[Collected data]
---------------

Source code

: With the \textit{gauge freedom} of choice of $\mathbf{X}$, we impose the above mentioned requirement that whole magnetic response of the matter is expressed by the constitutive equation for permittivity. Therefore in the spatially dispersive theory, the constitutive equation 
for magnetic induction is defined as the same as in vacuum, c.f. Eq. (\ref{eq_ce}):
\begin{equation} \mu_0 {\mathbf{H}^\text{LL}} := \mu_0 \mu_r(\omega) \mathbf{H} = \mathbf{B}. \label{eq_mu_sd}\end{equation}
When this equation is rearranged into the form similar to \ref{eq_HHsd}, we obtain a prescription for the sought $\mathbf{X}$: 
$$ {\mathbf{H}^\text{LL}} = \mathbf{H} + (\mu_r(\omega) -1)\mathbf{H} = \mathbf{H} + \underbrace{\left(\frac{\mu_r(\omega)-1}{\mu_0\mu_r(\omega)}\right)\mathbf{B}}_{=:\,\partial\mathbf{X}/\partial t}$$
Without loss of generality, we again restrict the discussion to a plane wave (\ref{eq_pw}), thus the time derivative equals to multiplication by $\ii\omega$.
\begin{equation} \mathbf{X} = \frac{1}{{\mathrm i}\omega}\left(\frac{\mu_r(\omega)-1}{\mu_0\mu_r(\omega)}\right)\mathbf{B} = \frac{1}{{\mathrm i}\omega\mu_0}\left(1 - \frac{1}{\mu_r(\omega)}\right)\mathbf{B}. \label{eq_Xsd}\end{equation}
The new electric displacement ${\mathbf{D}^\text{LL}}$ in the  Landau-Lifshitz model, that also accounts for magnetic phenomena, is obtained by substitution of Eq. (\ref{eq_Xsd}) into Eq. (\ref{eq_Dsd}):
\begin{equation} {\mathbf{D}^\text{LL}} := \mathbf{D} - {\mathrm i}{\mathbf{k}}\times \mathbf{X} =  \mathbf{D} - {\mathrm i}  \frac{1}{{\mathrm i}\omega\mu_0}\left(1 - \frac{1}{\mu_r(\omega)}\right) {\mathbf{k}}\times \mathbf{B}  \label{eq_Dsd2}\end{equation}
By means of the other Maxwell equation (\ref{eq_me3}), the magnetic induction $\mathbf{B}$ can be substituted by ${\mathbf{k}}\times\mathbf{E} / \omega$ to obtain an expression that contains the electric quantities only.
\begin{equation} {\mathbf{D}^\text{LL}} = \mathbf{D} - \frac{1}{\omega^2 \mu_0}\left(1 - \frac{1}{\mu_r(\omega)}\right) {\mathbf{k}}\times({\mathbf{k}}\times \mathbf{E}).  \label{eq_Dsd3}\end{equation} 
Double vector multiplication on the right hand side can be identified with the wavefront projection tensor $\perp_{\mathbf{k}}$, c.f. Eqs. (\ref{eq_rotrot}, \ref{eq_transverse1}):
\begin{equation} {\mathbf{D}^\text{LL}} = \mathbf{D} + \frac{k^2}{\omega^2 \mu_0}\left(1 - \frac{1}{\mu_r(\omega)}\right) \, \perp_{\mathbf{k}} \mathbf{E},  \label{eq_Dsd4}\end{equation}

---------------

# Action item:
Each line of the entries where the string "that" occurs should be shown.

# Answer box:
: With the \textit{gauge freedom} of choice of $\mathbf{X}$, we impose the above mentioned requirement that whole magnetic response of the matter is expressed by the constitutive equation for permittivity. Therefore in the spatially dispersive theory, the constitutive equation 
The new electric displacement ${\mathbf{D}^\text{LL}}$ in the  Landau-Lifshitz model, that also accounts for magnetic phenomena, is obtained by substitution of Eq. (\ref{eq_Xsd}) into Eq. (\ref{eq_Dsd}):
By means of the other Maxwell equation (\ref{eq_me3}), the magnetic induction $\mathbf{B}$ can be substituted by ${\mathbf{k}}\times\mathbf{E} / \omega$ to obtain an expression that contains the electric quantities only.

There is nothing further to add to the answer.